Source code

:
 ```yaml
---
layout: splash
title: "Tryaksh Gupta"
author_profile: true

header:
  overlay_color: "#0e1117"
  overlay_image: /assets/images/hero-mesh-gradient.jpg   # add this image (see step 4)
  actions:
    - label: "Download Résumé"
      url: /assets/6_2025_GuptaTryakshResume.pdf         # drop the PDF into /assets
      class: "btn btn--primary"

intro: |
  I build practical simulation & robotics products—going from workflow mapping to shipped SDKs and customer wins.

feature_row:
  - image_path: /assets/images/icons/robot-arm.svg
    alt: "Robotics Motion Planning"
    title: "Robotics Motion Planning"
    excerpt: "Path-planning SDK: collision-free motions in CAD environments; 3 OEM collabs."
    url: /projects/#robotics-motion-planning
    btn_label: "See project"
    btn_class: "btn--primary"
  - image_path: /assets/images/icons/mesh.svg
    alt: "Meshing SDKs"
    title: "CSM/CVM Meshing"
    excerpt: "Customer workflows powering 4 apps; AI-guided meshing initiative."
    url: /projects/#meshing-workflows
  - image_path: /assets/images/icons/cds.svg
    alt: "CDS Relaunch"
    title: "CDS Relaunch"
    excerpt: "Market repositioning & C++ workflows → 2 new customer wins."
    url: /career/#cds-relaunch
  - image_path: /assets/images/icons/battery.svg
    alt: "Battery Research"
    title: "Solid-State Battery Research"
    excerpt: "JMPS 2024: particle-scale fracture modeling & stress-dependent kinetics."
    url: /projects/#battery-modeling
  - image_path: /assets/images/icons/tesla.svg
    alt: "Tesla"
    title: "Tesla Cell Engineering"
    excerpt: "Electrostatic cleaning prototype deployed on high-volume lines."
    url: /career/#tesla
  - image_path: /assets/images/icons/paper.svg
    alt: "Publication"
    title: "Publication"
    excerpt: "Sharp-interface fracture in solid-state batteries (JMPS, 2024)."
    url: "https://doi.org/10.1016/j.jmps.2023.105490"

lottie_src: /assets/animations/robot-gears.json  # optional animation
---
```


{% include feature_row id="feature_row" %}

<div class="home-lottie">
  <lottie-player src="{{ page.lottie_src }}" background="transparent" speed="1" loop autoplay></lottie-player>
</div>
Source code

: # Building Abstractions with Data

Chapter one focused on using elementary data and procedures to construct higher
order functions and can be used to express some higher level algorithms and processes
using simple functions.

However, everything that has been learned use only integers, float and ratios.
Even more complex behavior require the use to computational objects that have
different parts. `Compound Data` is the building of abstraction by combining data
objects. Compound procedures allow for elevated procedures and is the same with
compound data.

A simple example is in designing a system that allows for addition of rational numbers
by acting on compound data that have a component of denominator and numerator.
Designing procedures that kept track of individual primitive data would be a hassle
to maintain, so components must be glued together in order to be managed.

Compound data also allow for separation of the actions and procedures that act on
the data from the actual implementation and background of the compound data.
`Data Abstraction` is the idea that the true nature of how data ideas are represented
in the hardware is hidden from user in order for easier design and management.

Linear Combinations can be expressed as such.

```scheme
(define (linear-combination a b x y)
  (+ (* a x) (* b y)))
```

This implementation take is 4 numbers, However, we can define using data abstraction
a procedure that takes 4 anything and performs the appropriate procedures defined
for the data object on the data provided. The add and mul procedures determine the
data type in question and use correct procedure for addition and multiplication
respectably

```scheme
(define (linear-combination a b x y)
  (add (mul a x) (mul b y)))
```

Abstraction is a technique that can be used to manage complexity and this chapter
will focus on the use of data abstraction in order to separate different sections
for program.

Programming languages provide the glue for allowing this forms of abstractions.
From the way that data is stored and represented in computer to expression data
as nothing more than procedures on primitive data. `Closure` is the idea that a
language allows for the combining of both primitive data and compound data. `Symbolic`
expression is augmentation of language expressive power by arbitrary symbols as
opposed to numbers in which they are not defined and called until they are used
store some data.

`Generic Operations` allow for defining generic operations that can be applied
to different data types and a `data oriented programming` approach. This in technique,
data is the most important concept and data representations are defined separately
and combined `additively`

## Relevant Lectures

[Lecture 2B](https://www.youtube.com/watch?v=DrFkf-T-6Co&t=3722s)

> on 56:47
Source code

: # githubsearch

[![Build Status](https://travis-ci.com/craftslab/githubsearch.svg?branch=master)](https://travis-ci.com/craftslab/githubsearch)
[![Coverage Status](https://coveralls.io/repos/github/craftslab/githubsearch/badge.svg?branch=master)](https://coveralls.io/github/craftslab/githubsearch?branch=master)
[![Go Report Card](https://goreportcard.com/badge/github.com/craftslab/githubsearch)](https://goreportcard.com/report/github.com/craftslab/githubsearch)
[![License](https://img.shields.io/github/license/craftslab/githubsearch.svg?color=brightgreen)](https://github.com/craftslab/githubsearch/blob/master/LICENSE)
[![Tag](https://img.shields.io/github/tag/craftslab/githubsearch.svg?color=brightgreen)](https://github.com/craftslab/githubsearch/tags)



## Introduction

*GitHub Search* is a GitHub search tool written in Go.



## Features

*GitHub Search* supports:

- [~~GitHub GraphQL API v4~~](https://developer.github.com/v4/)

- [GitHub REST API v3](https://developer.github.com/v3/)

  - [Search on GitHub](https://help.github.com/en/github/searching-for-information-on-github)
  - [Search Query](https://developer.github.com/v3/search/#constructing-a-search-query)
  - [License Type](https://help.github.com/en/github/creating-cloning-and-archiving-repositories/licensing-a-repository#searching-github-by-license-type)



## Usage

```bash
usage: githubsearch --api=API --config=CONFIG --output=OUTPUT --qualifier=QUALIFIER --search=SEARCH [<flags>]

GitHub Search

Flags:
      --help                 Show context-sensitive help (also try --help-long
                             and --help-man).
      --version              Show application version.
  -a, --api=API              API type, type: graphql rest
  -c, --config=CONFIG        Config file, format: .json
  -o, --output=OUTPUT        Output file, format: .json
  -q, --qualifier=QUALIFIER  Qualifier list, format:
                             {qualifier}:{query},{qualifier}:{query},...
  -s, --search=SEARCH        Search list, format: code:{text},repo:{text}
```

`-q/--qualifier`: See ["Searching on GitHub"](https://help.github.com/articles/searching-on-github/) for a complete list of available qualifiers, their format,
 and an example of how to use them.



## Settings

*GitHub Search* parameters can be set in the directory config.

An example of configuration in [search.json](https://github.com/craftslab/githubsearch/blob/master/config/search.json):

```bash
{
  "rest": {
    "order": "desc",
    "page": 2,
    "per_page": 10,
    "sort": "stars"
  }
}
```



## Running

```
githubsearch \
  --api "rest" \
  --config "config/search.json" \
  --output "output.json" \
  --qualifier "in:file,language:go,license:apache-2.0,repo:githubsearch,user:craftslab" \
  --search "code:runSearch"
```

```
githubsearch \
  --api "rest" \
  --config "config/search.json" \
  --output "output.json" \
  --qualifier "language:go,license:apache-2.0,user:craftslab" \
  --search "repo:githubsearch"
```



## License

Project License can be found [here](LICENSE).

----

# [Work task]
Extract from the listing above the lines between the line containing "in the hardware" and the line containing "This implementation take", keeping both of those lines. Output nothing else.

# [Task response]
in the hardware is hidden from user in order for easier design and management.

Linear Combinations can be expressed as such.

```scheme
(define (linear-combination a b x y)
  (+ (* a x) (* b y)))
```

This implementation take is 4 numbers, However, we can define using data abstraction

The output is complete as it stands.